# Task goal:
Repeat the data word for word and skip the pictures.

[Data records]
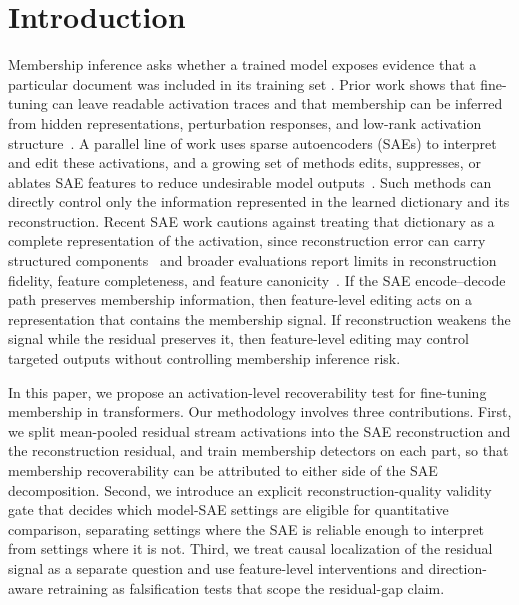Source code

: \section{Introduction}
\label{sec:intro}

Membership inference asks whether a trained model exposes evidence that a particular document was included in its training set \cite{carlini2021extracting, carlini2023quantifying, shi2023detecting, zhang2025minkpp, wang2025recall}. Prior work shows that fine-tuning can leave readable activation traces and that membership can be inferred from hidden representations, perturbation responses, and low-rank activation structure~\citep{galli2024lumia,ferrando2026memtrace,minder2025narrow,huang2026gdrift,zhang2026gss}. A parallel line of work uses sparse autoencoders (SAEs) to interpret and edit these activations, and a growing set of methods edits, suppresses, or ablates SAE features to reduce undesirable model outputs~\citep{wang2025sspu,frikha2025privacyscalpel,suri2025mitigating,muhamed2025dsg}. Such methods can directly control only the information represented in the learned dictionary and its reconstruction. Recent SAE work cautions against treating that dictionary as a complete representation of the activation, since reconstruction error can carry structured components~\citep{engels2024dark} and broader evaluations report limits in reconstruction fidelity, feature completeness, and feature canonicity~\citep{karvonen2025saebench,leask2025sparse}. If the SAE encode--decode path preserves membership information, then feature-level editing acts on a representation that contains the membership signal. If reconstruction weakens the signal while the residual preserves it, then feature-level editing may control targeted outputs without controlling membership inference risk.

In this paper, we propose an activation-level recoverability test for fine-tuning membership in transformers. Our methodology involves three contributions. First, we split mean-pooled residual stream activations into the SAE reconstruction and the reconstruction residual, and train membership detectors on each part, so that membership recoverability can be attributed to either side of the SAE decomposition. Second, we introduce an explicit reconstruction-quality validity gate that decides which model-SAE settings are eligible for quantitative comparison, separating settings where the SAE is reliable enough to interpret from settings where it is not. Third, we treat causal localization of the residual signal as a separate question and use feature-level interventions and direction-aware retraining as falsification tests that scope the residual-gap claim.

# Solution to this task:
Source code

: \section{Introduction}
\label{sec:intro}

Membership inference asks whether a trained model exposes evidence that a particular document was included in its training set \cite{carlini2021extracting, carlini2023quantifying, shi2023detecting, zhang2025minkpp, wang2025recall}. Prior work shows that fine-tuning can leave readable activation traces and that membership can be inferred from hidden representations, perturbation responses, and low-rank activation structure~\citep{galli2024lumia,ferrando2026memtrace,minder2025narrow,huang2026gdrift,zhang2026gss}. A parallel line of work uses sparse autoencoders (SAEs) to interpret and edit these activations, and a growing set of methods edits, suppresses, or ablates SAE features to reduce undesirable model outputs~\citep{wang2025sspu,frikha2025privacyscalpel,suri2025mitigating,muhamed2025dsg}. Such methods can directly control only the information represented in the learned dictionary and its reconstruction. Recent SAE work cautions against treating that dictionary as a complete representation of the activation, since reconstruction error can carry structured components~\citep{engels2024dark} and broader evaluations report limits in reconstruction fidelity, feature completeness, and feature canonicity~\citep{karvonen2025saebench,leask2025sparse}. If the SAE encode--decode path preserves membership information, then feature-level editing acts on a representation that contains the membership signal. If reconstruction weakens the signal while the residual preserves it, then feature-level editing may control targeted outputs without controlling membership inference risk.

In this paper, we propose an activation-level recoverability test for fine-tuning membership in transformers. Our methodology involves three contributions. First, we split mean-pooled residual stream activations into the SAE reconstruction and the reconstruction residual, and train membership detectors on each part, so that membership recoverability can be attributed to either side of the SAE decomposition. Second, we introduce an explicit reconstruction-quality validity gate that decides which model-SAE settings are eligible for quantitative comparison, separating settings where the SAE is reliable enough to interpret from settings where it is not. Third, we treat causal localization of the residual signal as a separate question and use feature-level interventions and direction-aware retraining as falsification tests that scope the residual-gap claim.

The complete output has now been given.